I just want standard clipboard behavior without MS mukking it up because they think I want that!


----------



## Glaswegian (Sep 16, 2005)

AKAIK Excel will clear the clipboard if you do something between the Copy and Paste commands (such as inserting a row).


----------



## JackRazz (Sep 4, 2007)

Glaswegian,
I'm guessing that your simply trying to help clear up the confusion. Yes, that's the problem.

Thanks - JackRazz


----------



## Glaswegian (Sep 16, 2005)

lol - not exactly. Clearing the clipboard in that way is something Excel has always done - at least to the best of my knowledge.


----------



## JackRazz (Sep 4, 2007)

Glaswegian,
I remember that the old Win95/98 versions (Excel 6.0) didn't do this.

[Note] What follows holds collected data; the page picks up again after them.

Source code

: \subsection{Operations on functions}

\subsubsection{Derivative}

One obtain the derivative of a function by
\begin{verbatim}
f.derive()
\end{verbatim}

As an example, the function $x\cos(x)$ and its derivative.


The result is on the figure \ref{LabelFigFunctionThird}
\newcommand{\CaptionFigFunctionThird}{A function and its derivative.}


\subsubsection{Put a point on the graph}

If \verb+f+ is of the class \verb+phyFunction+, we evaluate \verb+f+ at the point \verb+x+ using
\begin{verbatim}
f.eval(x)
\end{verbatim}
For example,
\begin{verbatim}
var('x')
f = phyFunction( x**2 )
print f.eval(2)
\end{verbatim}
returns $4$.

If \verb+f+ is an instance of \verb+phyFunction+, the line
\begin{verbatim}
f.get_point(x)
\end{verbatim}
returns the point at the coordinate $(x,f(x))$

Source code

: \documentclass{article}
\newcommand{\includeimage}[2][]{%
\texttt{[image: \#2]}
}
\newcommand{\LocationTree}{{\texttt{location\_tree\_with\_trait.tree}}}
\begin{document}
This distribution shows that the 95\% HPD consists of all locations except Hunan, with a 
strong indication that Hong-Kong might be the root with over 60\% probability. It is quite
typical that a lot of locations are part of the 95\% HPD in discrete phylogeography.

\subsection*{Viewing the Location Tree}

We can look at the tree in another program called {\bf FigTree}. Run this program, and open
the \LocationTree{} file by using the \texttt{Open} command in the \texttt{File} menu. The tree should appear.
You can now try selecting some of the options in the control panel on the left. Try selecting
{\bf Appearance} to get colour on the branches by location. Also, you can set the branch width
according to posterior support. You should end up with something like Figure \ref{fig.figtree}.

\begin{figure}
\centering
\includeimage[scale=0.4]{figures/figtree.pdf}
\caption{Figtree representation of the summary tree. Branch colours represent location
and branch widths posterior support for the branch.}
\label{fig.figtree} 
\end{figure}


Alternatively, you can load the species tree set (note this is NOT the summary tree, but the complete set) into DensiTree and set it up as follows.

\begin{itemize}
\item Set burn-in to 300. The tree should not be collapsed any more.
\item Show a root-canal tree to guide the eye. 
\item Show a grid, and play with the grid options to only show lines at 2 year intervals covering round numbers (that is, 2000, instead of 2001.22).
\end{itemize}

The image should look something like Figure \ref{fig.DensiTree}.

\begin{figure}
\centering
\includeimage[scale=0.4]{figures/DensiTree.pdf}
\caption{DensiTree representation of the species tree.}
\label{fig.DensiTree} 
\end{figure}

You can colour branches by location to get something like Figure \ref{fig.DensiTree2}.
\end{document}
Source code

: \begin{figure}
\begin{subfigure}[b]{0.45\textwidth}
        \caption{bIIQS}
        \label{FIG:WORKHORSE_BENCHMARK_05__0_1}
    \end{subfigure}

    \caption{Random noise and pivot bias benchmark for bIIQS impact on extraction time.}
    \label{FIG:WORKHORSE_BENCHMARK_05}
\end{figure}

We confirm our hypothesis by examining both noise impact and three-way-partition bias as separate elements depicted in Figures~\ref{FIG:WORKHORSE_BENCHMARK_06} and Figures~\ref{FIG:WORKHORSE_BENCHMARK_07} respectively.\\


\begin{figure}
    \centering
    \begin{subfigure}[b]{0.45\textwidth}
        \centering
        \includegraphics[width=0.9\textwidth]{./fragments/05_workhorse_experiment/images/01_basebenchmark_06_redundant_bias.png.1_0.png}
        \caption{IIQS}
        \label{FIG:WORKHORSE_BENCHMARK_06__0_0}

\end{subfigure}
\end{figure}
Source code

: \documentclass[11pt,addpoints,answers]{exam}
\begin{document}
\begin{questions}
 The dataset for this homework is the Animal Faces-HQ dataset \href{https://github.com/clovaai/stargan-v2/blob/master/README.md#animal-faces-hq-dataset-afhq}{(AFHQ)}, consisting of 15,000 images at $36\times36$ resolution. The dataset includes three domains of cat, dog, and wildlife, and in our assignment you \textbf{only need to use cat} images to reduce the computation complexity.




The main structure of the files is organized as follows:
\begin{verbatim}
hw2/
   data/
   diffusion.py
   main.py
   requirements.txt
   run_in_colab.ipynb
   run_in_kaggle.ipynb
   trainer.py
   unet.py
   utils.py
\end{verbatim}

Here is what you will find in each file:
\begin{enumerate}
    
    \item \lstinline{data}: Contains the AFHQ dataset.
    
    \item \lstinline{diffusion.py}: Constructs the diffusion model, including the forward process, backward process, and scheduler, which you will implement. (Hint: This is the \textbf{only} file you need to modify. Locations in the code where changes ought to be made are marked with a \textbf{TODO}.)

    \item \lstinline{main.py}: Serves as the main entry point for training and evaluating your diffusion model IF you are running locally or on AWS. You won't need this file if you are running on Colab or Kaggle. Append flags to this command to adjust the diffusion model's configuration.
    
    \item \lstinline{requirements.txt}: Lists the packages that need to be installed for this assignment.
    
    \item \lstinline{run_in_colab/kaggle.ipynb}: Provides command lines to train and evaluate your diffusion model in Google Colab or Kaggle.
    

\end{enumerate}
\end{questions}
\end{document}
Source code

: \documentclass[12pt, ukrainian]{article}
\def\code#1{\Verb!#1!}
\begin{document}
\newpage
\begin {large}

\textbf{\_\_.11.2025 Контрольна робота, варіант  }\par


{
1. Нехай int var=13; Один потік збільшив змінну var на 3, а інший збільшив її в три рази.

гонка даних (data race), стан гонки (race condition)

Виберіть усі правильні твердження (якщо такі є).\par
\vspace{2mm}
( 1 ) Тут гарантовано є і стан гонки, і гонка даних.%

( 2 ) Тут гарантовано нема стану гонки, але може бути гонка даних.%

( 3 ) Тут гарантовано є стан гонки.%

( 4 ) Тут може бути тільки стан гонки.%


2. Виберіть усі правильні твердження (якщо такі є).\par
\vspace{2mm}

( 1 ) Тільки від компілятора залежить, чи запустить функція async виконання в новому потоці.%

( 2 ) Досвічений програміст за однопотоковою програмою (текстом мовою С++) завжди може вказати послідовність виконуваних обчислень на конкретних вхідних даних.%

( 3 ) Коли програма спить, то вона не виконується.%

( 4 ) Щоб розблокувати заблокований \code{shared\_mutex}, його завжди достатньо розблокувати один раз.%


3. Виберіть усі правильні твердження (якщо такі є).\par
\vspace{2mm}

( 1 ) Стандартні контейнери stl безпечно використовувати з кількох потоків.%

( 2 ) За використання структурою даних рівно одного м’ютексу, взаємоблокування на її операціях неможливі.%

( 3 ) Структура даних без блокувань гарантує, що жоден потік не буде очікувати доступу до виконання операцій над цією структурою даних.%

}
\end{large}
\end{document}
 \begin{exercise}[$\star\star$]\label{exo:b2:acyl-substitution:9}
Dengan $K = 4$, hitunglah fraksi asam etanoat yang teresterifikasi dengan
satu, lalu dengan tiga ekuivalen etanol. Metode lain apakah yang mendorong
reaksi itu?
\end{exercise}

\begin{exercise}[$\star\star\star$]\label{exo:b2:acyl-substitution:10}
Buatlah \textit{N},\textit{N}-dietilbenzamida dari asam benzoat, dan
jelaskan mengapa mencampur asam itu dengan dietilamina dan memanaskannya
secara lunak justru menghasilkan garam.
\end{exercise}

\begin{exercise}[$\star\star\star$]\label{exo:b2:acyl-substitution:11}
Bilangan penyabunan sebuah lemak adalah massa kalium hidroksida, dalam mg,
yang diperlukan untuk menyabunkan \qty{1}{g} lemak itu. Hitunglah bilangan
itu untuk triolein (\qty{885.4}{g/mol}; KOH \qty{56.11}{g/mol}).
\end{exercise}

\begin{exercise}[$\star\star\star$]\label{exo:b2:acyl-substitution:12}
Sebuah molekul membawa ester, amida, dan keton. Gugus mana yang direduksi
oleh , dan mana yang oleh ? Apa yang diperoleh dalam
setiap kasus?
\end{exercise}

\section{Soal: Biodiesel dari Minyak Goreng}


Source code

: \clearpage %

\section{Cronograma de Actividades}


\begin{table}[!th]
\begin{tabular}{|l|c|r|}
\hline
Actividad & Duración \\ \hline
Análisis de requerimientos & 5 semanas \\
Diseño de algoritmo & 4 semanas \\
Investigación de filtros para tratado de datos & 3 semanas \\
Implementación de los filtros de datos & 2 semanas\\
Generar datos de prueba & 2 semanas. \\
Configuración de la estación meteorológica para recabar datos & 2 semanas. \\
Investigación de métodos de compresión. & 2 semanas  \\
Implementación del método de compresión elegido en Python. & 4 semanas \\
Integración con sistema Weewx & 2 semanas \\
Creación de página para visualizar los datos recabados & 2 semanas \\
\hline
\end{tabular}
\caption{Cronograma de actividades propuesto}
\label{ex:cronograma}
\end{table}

But I will acknowledge that its been this way for a long time now. Thanks for the help.

JackRazz


----------



## kbd_usr (Jun 20, 2007)

There are software options available, and free, too.
One I'm aware of is ClipBoard Manager. Which sets as a task tray icon, and can be configured to hold multiple items.


----------



## JackRazz (Sep 4, 2007)

kbd,
Thanks for the tip. That sounds good. I'll check that out. 

JackRazz


----------



## Glaswegian (Sep 16, 2005)

JackRazz said:


> Glaswegian,
> I remember that the old Win95/98 versions (Excel 6.0) didn't do this. But I will acknowledge that its been this way for a long time now. Thanks for the help.
> 
> JackRazz


Ah, that's quite possible. I didn't really start to use Excel seriously until Excel 97 - I forget which version number that was.


----------